[SOURCE MATERIAL]:
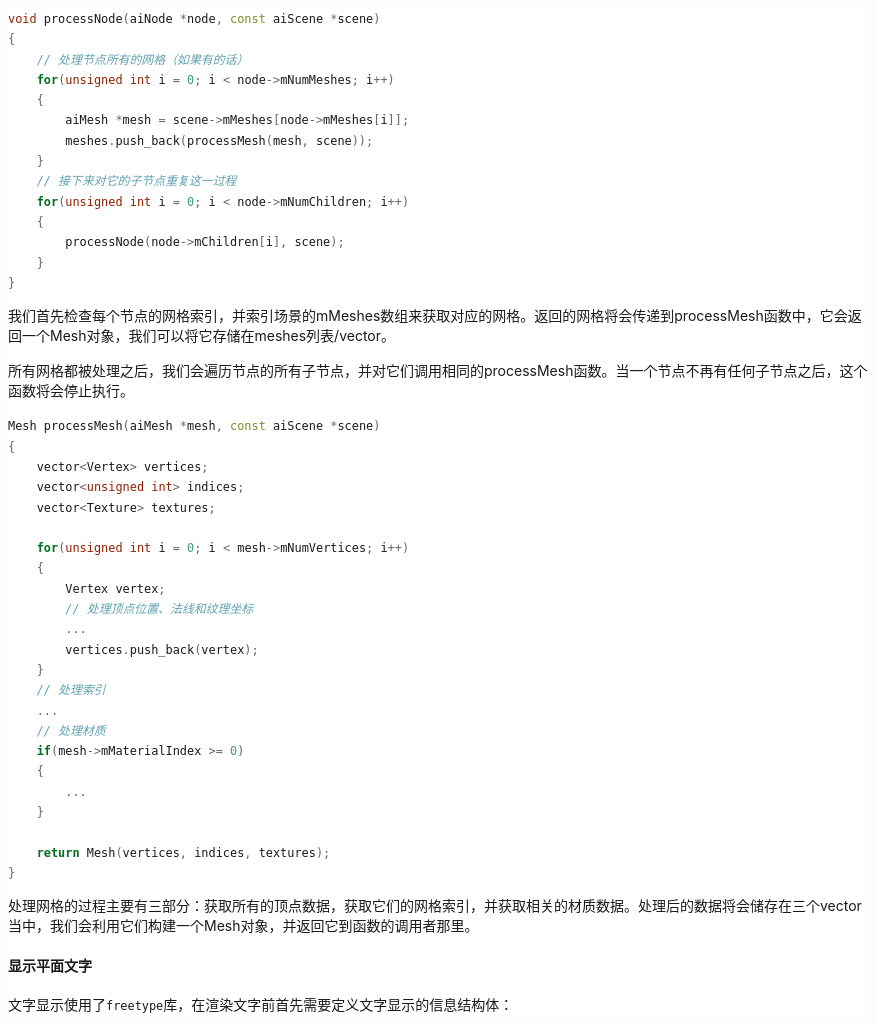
   ```c++
   void processNode(aiNode *node, const aiScene *scene)
   {
       // 处理节点所有的网格（如果有的话）
       for(unsigned int i = 0; i < node->mNumMeshes; i++)
       {
           aiMesh *mesh = scene->mMeshes[node->mMeshes[i]]; 
           meshes.push_back(processMesh(mesh, scene));         
       }
       // 接下来对它的子节点重复这一过程
       for(unsigned int i = 0; i < node->mNumChildren; i++)
       {
           processNode(node->mChildren[i], scene);
       }
   }
   ```

   我们首先检查每个节点的网格索引，并索引场景的mMeshes数组来获取对应的网格。返回的网格将会传递到processMesh函数中，它会返回一个Mesh对象，我们可以将它存储在meshes列表/vector。

   所有网格都被处理之后，我们会遍历节点的所有子节点，并对它们调用相同的processMesh函数。当一个节点不再有任何子节点之后，这个函数将会停止执行。

   ```c++
   Mesh processMesh(aiMesh *mesh, const aiScene *scene)
   {
       vector<Vertex> vertices;
       vector<unsigned int> indices;
       vector<Texture> textures;

       for(unsigned int i = 0; i < mesh->mNumVertices; i++)
       {
           Vertex vertex;
           // 处理顶点位置、法线和纹理坐标
           ...
           vertices.push_back(vertex);
       }
       // 处理索引
       ...
       // 处理材质
       if(mesh->mMaterialIndex >= 0)
       {
           ...
       }

       return Mesh(vertices, indices, textures);
   }
   ```

   处理网格的过程主要有三部分：获取所有的顶点数据，获取它们的网格索引，并获取相关的材质数据。处理后的数据将会储存在三个vector当中，我们会利用它们构建一个Mesh对象，并返回它到函数的调用者那里。




#### 显示平面文字

文字显示使用了`freetype`库，在渲染文字前首先需要定义文字显示的信息结构体：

[BRIEF]: Return every line of the listing that has the word "const" in it.

[ANSWER FOR THIS EXERCISE]:
   void processNode(aiNode *node, const aiScene *scene)
   Mesh processMesh(aiMesh *mesh, const aiScene *scene)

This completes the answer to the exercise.